Charter knows a thing or two about sustainable design. He wrote the ‘Managing Eco-design’ manual in 1996 focused on business aspects of eco-design to help solve the lack of guidance available at the time. This is something that continues in his work today and he’s currently chairing the ISO: 14006 document that brings exactly that type of advice and guidance into an ISO certified standard.
Established in Farnham, UK, in 1995 the CfSD has organised over 100 conferences and workshops, and undertaken a wide range of research and training projects on eco-product development and sustainable product design. Apart from its work with the large OEMs and multinationals, a core focus of the Centre has been to work with SME’s and consultancies on sustainable innovation and design.
“We work with businesses on policy and with our research partners we’ve been involved in all manner of European research projects. We’ve also been involved in training in Europe, the States and all across Asia,” says Charter.
Charter’s movement into the field started in the late 1980s when he worked in a range of roles in industry looking at sustainability. “What I brought to the Centre is a better understanding of business and how you manage the issues within product development. The approach we take at the Centre is to identify product designers and engineers that could work and collaborate with us.”
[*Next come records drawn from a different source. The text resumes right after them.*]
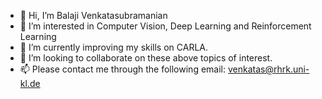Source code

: - 👋 Hi, I’m Balaji Venkatasubramanian
- 👀 I’m interested in Computer Vision, Deep Learning and Reinforcement Learning
- 🌱 I’m currently improving my skills on CARLA.
- 💞️ I’m looking to collaborate on these above topics of interest.
- 📫 Please contact me through the following email: venkatas@rhrk.uni-kl.de

<!---
balaji36918/balaji36918 is a ✨ special ✨ repository because its `README.md` (this file) appears on your GitHub profile.
You can click the Preview link to take a look at your changes.
--->
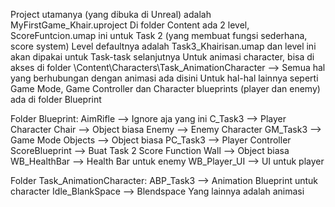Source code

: Project utamanya (yang dibuka di Unreal) adalah MyFirstGame_Khair.uproject
Di folder Content ada 2 level, ScoreFuntcion.umap ini untuk Task 2 (yang membuat fungsi sederhana, score system)
Level defaultnya adalah Task3_Khairisan.umap dan level ini akan dipakai untuk Task-task selanjutnya
Untuk animasi character, bisa di akses di folder \Content\Characters\Task_AnimationCharacter  --> Semua hal yang berhubungan dengan animasi ada disini
Untuk hal-hal lainnya seperti Game Mode, Game Controller dan Character blueprints (player dan enemy) ada di folder Blueprint

Folder Blueprint:
AimRifle --> Ignore aja yang ini
C_Task3 --> Player Character
Chair --> Object biasa
Enemy --> Enemy Character
GM_Task3 --> Game Mode
Objects --> Object biasa
PC_Task3 --> Player Controller
ScoreBlueprint --> Buat Task 2 Score Function
Wall --> Object biasa
WB_HealthBar --> Health Bar untuk enemy
WB_Player_UI --> UI untuk player

Folder Task_AnimationCharacter:
ABP_Task3 --> Animation Blueprint untuk character
Idle_BlankSpace --> Blendspace
Yang lainnya adalah animasi


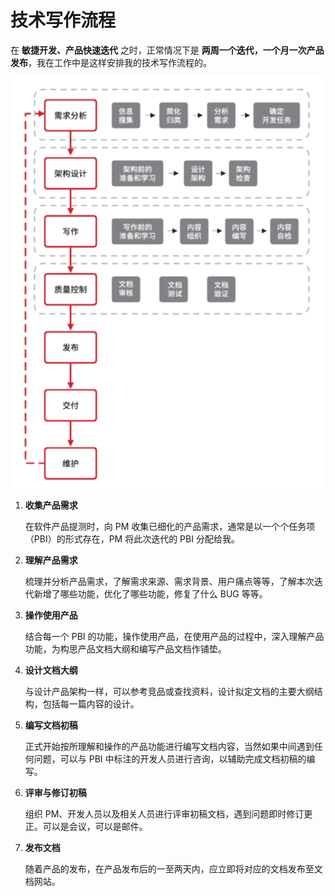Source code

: # 技术写作流程

在 **敏捷开发、产品快速迭代** 之时，正常情况下是 **两周一个迭代，一个月一次产品发布**，我在工作中是这样安排我的技术写作流程的。

![一本手册的诞生](/images/manual.png)

1. **收集产品需求**

    在软件产品提测时，向 PM 收集已细化的产品需求，通常是以一个个任务项（PBI）的形式存在，PM 将此次迭代的 PBI 分配给我。

2. **理解产品需求**

    梳理并分析产品需求，了解需求来源、需求背景、用户痛点等等，了解本次迭代新增了哪些功能，优化了哪些功能，修复了什么 BUG 等等。

3. **操作使用产品**

    结合每一个 PBI 的功能，操作使用产品，在使用产品的过程中，深入理解产品功能，为构思产品文档大纲和编写产品文档作铺垫。

4. **设计文档大纲**

    与设计产品架构一样，可以参考竞品或查找资料，设计拟定文档的主要大纲结构，包括每一篇内容的设计。

5. **编写文档初稿**

   正式开始按所理解和操作的产品功能进行编写文档内容，当然如果中间遇到任何问题，可以与 PBI 中标注的开发人员进行咨询，以辅助完成文档初稿的编写。

6. **评审与修订初稿**

    组织 PM、开发人员以及相关人员进行评审初稿文档，遇到问题即时修订更正。可以是会议，可以是邮件。

7. **发布文档**

    随着产品的发布，在产品发布后的一至两天内，应立即将对应的文档发布至文档网站。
“When we started, CfSD was centred on design engineering rather than product design issues. We were talking about how you remove lead or lead cadmium from the guts of a new product or a redesign. So, incorporating sustainability at the concept stage,” he adds.
Charter also set up CfSD’s first Sustainable Innovation conference back in 1995. He identified a gap in the market for an event that would focus on sustainable design and so decided to add value in that way. “Obviously it was an opportunity for us to have an event as a promotional tool, but it would also provide a platform to raise awareness of sustainability issues and what companies are doing,” comments Charter.
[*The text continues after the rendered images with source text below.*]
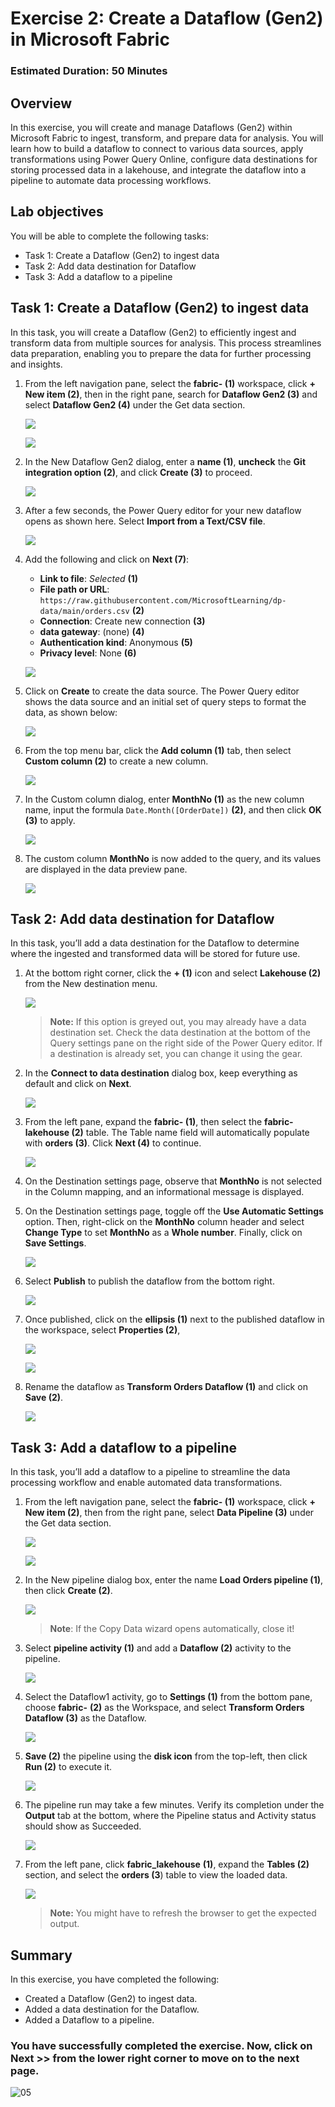# Exercise 2: Create a Dataflow (Gen2) in Microsoft Fabric

### Estimated Duration: 50 Minutes

## Overview

In this exercise, you will create and manage Dataflows (Gen2) within Microsoft Fabric to ingest, transform, and prepare data for analysis. You will learn how to build a dataflow to connect to various data sources, apply transformations using Power Query Online, configure data destinations for storing processed data in a lakehouse, and integrate the dataflow into a pipeline to automate data processing workflows.

## Lab objectives

You will be able to complete the following tasks:

- Task 1: Create a Dataflow (Gen2) to ingest data
- Task 2: Add data destination for Dataflow
- Task 3: Add a dataflow to a pipeline

## Task 1: Create a Dataflow (Gen2) to ingest data

In this task, you will create a Dataflow (Gen2) to efficiently ingest and transform data from multiple sources for analysis. This process streamlines data preparation, enabling you to prepare the data for further processing and insights.

1. From the left navigation pane, select the **fabric-<inject key="DeploymentID" enableCopy="false"/> (1)** workspace, click **+ New item (2)**, then in the right pane, search for **Dataflow Gen2 (3)** and select **Dataflow Gen2 (4)** under the Get data section.

    ![](./Images2/2/t1-1.png)

    ![](./Images2/2/t1-1p.png)

1. In the New Dataflow Gen2 dialog, enter a **name (1)**, **uncheck** the **Git integration option (2)**, and click **Create (3)** to proceed.

    ![](./Images2/2/t1-2.png)

1. After a few seconds, the Power Query editor for your new dataflow opens as shown here. Select **Import from a Text/CSV file**.

    ![](./Images2/2/t1-3.png)

1. Add the following and click on **Next (7)**:

    - **Link to file**: *Selected* **(1)**
    - **File path or URL**: `https://raw.githubusercontent.com/MicrosoftLearning/dp-data/main/orders.csv` **(2)**
    - **Connection**: Create new connection **(3)**
    - **data gateway**: (none) **(4)**
    - **Authentication kind**: Anonymous **(5)**
    - **Privacy level**: None **(6)**

    ![](./Images2/2/t1-4p.png)

1. Click on **Create** to create the data source. The Power Query editor shows the data source and an initial set of query steps to format the data, as shown below:

    ![](./Images2/2/t1-5.png)

1. From the top menu bar, click the **Add column (1)** tab, then select **Custom column (2)** to create a new column.

    ![](./Images2/2/t1-6.png)

1. In the Custom column dialog, enter **MonthNo (1)** as the new column name, input the formula `Date.Month([OrderDate])` **(2)**, and then click **OK (3)** to apply.

    ![](./Images2/2/t1-7.png)

1. The custom column **MonthNo** is now added to the query, and its values are displayed in the data preview pane.

    ![](./Images2/2/t1-8.png)

## Task 2: Add data destination for Dataflow

In this task, you’ll add a data destination for the Dataflow to determine where the ingested and transformed data will be stored for future use.

1. At the bottom right corner, click the **+ (1)** icon and select **Lakehouse (2)** from the New destination menu.

    ![](./Images2/2/t2-1.png)

   >**Note:** If this option is greyed out, you may already have a data destination set. Check the data destination at the bottom of the Query settings pane on the right side of the Power Query editor. If a destination is already set, you can change it using the gear.

1. In the **Connect to data destination** dialog box, keep everything as default and click on **Next**.

    ![](./Images2/2/t2-2.png)

1. From the left pane, expand the **fabric-<inject key="DeploymentID" enableCopy="false"/> (1)**, then select the **fabric-lakehouse<inject key="DeploymentID" enableCopy="false"/> (2)** table.
The Table name field will automatically populate with **orders (3)**.
Click **Next (4)** to continue.

    ![](./Images2/2/t2-3pa.png)

1. On the Destination settings page, observe that **MonthNo** is not selected in the Column mapping, and an informational message is displayed.

1. On the Destination settings page, toggle off the **Use Automatic Settings** option. Then, right-click on the **MonthNo** column header and select **Change Type** to set **MonthNo** as a **Whole number**. Finally, click on **Save Settings**.

    ![](./Images2/2/t2-5.png)

1. Select **Publish** to publish the dataflow from the bottom right.

    ![](./Images2/2/t2-6.png)

1. Once published, click on the **ellipsis (1)** next to the published dataflow in the workspace, select **Properties (2)**, 

    ![](./Images2/2/t2-7.png)

    ![](./Images2/2/t2-7p.png)

1. Rename the dataflow as **Transform Orders Dataflow (1)** and click on **Save (2)**.

    ![](./Images2/2/t2-8.png)

## Task 3: Add a dataflow to a pipeline

In this task, you’ll add a dataflow to a pipeline to streamline the data processing workflow and enable automated data transformations.

1. From the left navigation pane, select the **fabric-<inject key="DeploymentID" enableCopy="false"/> (1)** workspace, click **+ New item (2)**, then from the right pane, select **Data Pipeline (3)** under the Get data section.

    ![](./Images2/2/t1-1.png)

    ![](./Images2/2/t3-1pa.png)

1. In the New pipeline dialog box, enter the name **Load Orders pipeline (1)**, then click **Create (2)**.

    ![](./Images2/2/t3-2.png)
  
   > **Note**: If the Copy Data wizard opens automatically, close it!

1. Select **pipeline activity (1)** and add a **Dataflow (2)** activity to the pipeline.

    ![](./Images2/2/t2-3a.png)

1. Select the Dataflow1 activity, go to **Settings (1)** from the bottom pane, choose **fabric-<inject key="DeploymentID" enableCopy="false"/>**  **(2)** as the Workspace, and select **Transform Orders Dataflow (3)** as the Dataflow.

    ![](./Images2/2/t3-4.png)
   
1. **Save (2)** the pipeline using the **disk icon** from the top-left, then click **Run (2)** to execute it.

    ![](./Images2/2/t3-5.png)

1. The pipeline run may take a few minutes. Verify its completion under the **Output** tab at the bottom, where the Pipeline status and Activity status should show as Succeeded.

    ![](./Images2/2/t3-6.png)

1. From the left pane, click **fabric_lakehouse<inject key="DeploymentID" enableCopy="false"/>** **(1)**, expand the **Tables (2)** section, and select the **orders (3**) table to view the loaded data.

    ![](./Images2/2/t3-7.png)

   >**Note:** You might have to refresh the browser to get the expected output.

## Summary

In this exercise, you have completed the following:

- Created a Dataflow (Gen2) to ingest data.
- Added a data destination for the Dataflow.
- Added a Dataflow to a pipeline.

### You have successfully completed the exercise. Now, click on **Next >>** from the lower right corner to move on to the next page.
       
   ![05](./Images2/nextpage.png)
The conference has evolved over the years and this October sees the 16th being staged - Sustainable Innovation 11: ‘State of the Art’ in Sustainable Innovation & Design. Held from 24th to 25th October 2011 in the impressive location of Farnham Castle, the conference provides a platform to discuss the opportunities and challenges related to sustainable innovation, technology, product and service design and development. “One of the things I did in 2003 was rebrand the conference away from design and focus on innovation more broadly. The ideas of commercialisation with design as a key part of that process,” says Charter.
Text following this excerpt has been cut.